Well, that would make too much sense. It's obvious Iran is at war with us -- and not just in Iraq, where its agents and proxies kill and maim Americans by arming and organizing some of our many foes there. Throughout the region, from Hamastan (Gaza) to Hezbollah-land (Lebanon) to Taliban strongholds in Afghanistan, the Islamic Republic of Iran, along with Syria, is pursuing its war against us, and our interests. But we pretend, as a matter of policy, not to notice.
I don't claim to know the whole answer, but fear must surely figure into it -- fear of wider war, which I guess is natural, but also fear of a deeper truth, which is more difficult to overcome. That deeper truth starts with the realization that our strategic interests do not lie within the borders of Iraq. After all, what do we get even if the "surge" succeeds in establishing security in Baghdad and even if -- and this is the impossibly big "if" -- the Iraqis manage to establish a functional government?
The answer, under the best of circumstances, would seem to be a Shiite state that not only enshrines sharia (Islamic law) above all, but also promises to be a natural ally of Iran. Which doesn't exactly sound like an ally in the war on terror, or whatever we're calling it these days. Worse, even if we ultimately manage to have established "the new Iraq," we still won't have addressed the greater problems posed by the old Iran and Syria.
And why is it that all we can hope to get out of our costly, lengthy Middle Eastern war is just another Western-hostile Sharia State? Here comes another difficult realization: It turns out that bringing democracy to Islam just brings democracy to Islam. In other words, ballot booths don't change the illiberal aspects of Islam; they merely provide for them to be voted into office.

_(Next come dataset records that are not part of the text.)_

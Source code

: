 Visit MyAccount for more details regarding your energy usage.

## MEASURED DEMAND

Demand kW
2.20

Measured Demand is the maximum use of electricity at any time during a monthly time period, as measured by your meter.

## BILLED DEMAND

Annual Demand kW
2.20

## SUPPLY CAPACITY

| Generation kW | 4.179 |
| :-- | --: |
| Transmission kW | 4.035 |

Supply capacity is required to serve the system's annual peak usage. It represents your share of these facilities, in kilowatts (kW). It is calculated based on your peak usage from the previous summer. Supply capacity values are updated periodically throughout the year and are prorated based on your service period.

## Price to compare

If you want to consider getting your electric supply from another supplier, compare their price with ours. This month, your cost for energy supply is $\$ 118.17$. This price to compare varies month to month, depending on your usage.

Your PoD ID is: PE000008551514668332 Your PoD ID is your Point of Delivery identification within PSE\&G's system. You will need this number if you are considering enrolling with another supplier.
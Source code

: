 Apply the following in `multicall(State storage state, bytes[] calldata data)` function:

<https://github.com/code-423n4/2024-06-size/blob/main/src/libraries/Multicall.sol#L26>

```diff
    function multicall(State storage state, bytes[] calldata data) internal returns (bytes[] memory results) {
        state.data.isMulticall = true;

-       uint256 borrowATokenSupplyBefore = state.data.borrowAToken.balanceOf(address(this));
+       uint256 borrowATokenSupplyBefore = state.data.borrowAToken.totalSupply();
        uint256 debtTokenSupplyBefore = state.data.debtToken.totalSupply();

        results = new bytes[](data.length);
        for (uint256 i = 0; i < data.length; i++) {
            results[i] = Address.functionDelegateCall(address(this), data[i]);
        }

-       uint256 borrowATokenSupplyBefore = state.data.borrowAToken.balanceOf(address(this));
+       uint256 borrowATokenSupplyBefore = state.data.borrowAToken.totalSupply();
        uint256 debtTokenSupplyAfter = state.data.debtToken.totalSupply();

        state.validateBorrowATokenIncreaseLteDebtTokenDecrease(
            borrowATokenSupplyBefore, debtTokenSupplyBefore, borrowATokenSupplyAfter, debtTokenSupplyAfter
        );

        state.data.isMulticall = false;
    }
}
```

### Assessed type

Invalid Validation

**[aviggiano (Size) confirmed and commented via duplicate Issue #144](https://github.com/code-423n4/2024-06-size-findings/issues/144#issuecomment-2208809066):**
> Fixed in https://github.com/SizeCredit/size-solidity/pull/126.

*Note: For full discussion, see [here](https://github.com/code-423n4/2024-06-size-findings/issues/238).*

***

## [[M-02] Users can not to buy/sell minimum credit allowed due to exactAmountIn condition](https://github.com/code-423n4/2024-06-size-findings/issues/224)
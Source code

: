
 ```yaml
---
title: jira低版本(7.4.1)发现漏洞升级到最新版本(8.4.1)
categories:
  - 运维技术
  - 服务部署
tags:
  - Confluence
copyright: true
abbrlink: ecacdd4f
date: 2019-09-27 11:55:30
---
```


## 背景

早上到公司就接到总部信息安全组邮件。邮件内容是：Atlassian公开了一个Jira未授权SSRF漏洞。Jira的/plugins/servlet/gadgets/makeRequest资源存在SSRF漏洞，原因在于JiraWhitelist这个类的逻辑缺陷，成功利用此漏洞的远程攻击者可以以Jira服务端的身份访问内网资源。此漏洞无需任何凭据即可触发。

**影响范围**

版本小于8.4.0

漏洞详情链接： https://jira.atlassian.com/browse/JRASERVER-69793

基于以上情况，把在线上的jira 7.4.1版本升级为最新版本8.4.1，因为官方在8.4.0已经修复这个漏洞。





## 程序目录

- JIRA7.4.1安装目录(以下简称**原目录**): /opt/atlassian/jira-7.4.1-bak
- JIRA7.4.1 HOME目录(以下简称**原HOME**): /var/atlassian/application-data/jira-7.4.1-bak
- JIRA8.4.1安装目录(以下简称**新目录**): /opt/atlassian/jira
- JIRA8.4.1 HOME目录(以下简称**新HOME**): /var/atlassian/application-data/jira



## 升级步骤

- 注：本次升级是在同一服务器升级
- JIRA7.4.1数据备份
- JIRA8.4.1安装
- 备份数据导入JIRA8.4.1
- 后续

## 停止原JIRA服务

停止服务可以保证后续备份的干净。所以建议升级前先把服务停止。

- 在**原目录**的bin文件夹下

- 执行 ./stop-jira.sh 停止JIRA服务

At the end of the election day, it's still an Islamic culture -- whether it's in Iraq, the shrinking Palestinian Authority, Afghanistan, or elsewhere. As such, it functions more or less according to guidelines laid out in a supremacist theology that fails to recognize the equality of women and non-Muslims, and, in its political manifestations, is doctrinally ill-suited to Western alliances that are anything but fleetingly expedient.